Der WLV und seine Mitglieder präsentieren sich beweglich – nur wüssten sie eben gerne, in welche Richtung es langfristig weitergeht. „Wir brauchen den langen Horizont“, sagt Peter Tillmann, 27-jähriger Bio-Landwirt aus Warburg – und die Entscheidung darüber jetzt.

Das sei in der Tat herausfordernd, räumt Martin Berges, Staatssekretär im NRW-Landwirtschaftsministerium ein. Berges skizziert auf Gut Havichhorst einige Probleme, meint seine eigene Ministerialbürokratie, wenn er von mühsamen, ja zähen Entscheidungsprozessen spricht: „Die Erfahrung mache ich gerade.“ Der Agrarwissenschaftler war bis zur Berufung in die Landesregierung in Düsseldorf mehr als ein Jahrzehnt Direktor der Landwirtschaftskammer in Nordrhein-Westfalen. Der CDU-Mann Berges ist also vom Fach und verspricht, gemeinsam mit seiner Chefin, der neuen Landwirtschaftsministerin Silke Gorißen (CDU), auf der Agrarministerkonferenz in der kommenden Woche gegenüber Bundesminister Cem Özdemir (Grüne) bei den Themen aufs Tempo zu drücken.

NRW kann sich nicht ernähren

Die EU sei bei den Zielen, beispielsweise beim Thema Pflanzenschutzmittel und Düngung, deutlich über das Ziel hinausgeschossen. Es drohe ein bürokratisches Monster von Berichts- und Aufzeichnungspflichten. Zum Thema Flächenstilllegung hat Berges ebenfalls eine klare Meinung: „Wir werden gerade jetzt jede Tonne Getreide brauchen.“ Längst könne sich NRW nicht mehr selbst ernähren. „Dafür haben wir viel zu wenig Fläche.“ Wenn alles optimal laufe, dann reichten die Erträge über die gesamte Republik gesehen vielleicht.

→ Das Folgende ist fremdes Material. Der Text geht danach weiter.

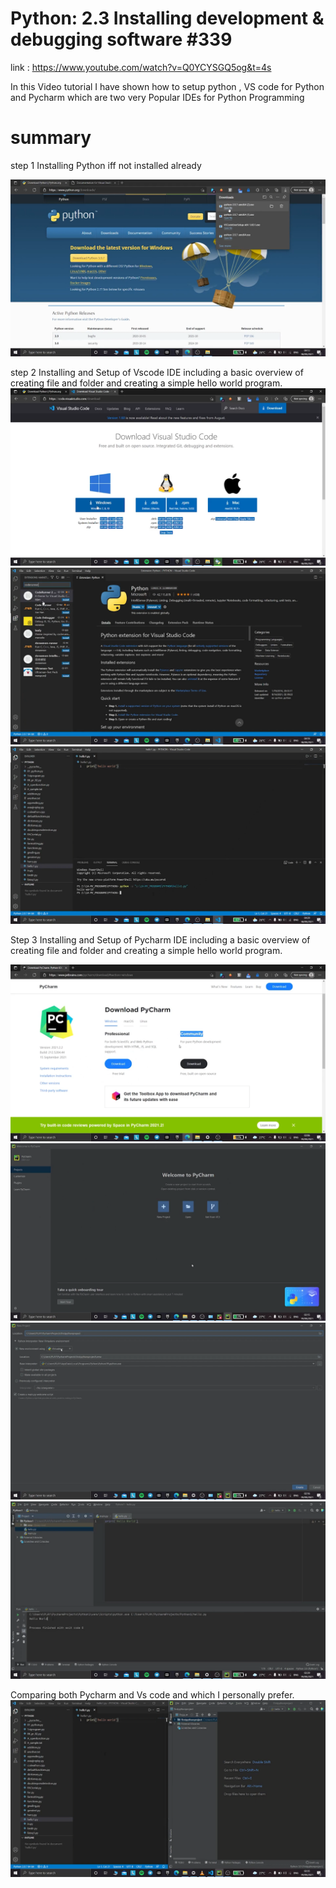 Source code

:  # Python: 2.3 Installing development & debugging software #339 

link : https://www.youtube.com/watch?v=Q0YCYSGQ5og&t=4s

 In this Video tutorial I have shown how to setup python ,  VS code for Python and Pycharm which are two very Popular IDEs for Python Programming 
# summary
 step 1 Installing Python iff not installed already 
 
 <img src="procedure screenshots/Python.png"  style="max-width: 100%; height: auto;"/>



 step 2 Installing and Setup of Vscode IDE including a basic overview of creating file and folder and creating a simple hello world program.
 <img src="procedure screenshots/vs code step 1.png"  style="max-width: 100%; height: auto;"/>
 <img src="procedure screenshots/vs code step 2.png"  style="max-width: 100%; height: auto;"/>
 <img src="procedure screenshots/vs code step 3.png"  style="max-width: 100%; height: auto;"/>

 Step 3 Installing and Setup of Pycharm IDE including a basic overview of creating file and folder and creating a simple hello world program.
 
 <img src="procedure screenshots/pycharm step 1.png"  style="max-width: 100%; height: auto;"/>
 <img src="procedure screenshots/pycharm step 2.png"  style="max-width: 100%; height: auto;"/>
 <img src="procedure screenshots/pycharm step 3.png"  style="max-width: 100%; height: auto;"/>
 <img src="procedure screenshots/pycharm step 4.png"  style="max-width: 100%; height: auto;"/>


Comparing both Pycharm and Vs code and which I personally prefer.
<img src="procedure screenshots/comparison.png"  style="max-width: 100%; height: auto;"/>

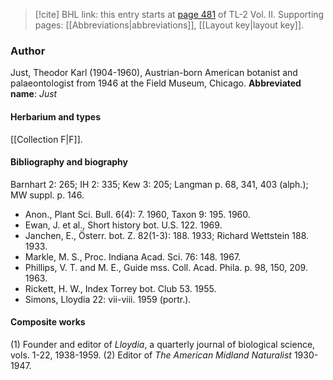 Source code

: > [!cite] BHL link: this entry starts at [page 481](https://www.biodiversitylibrary.org/page/33068723) of TL-2 Vol. II.
> Supporting pages: [[Abbreviations|abbreviations]], [[Layout key|layout key]].

### Author

Just, Theodor Karl (1904-1960), Austrian-born American botanist and palaeontologist from 1946 at the Field Museum, Chicago. 
**Abbreviated name**: *Just*

#### Herbarium and types

[[Collection F|F]].

#### Bibliography and biography

Barnhart 2: 265; IH 2: 335; Kew 3: 205; Langman p. 68, 341, 403 (alph.); MW suppl. p. 146.
- Anon., Plant Sci. Bull. 6(4): 7. 1960, Taxon 9: 195. 1960.
- Ewan, J. et al., Short history bot. U.S. 122. 1969.
- Janchen, E., Österr. bot. Z. 82(1-3): 188. 1933; Richard Wettstein 188. 1933.
- Markle, M. S., Proc. Indiana Acad. Sci. 76: 148. 1967.
- Phillips, V. T. and M. E., Guide mss. Coll. Acad. Phila. p. 98, 150, 209. 1963.
- Rickett, H. W., Index Torrey bot. Club 53. 1955.
- Simons, Lloydia 22: vii-viii. 1959 (portr.).

#### Composite works

(1) Founder and editor of *Lloydia*, a quarterly journal of biological science, vols. 1-22, 1938-1959.
(2) Editor of *The American Midland Naturalist* 1930-1947.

„Die Geduld der Landwirte wird überstrapaziert“, räumt Berges vor rund 150 Gästen auf Gut Havichhorst ein. Die möchten vor allem, noch weit vor finanzieller Unterstützung bei der Transformation, wissen, wo es in Zukunft in der Landwirtschaft lang gehen soll, um auch noch das 100-Jährige des WLV feiern zu können.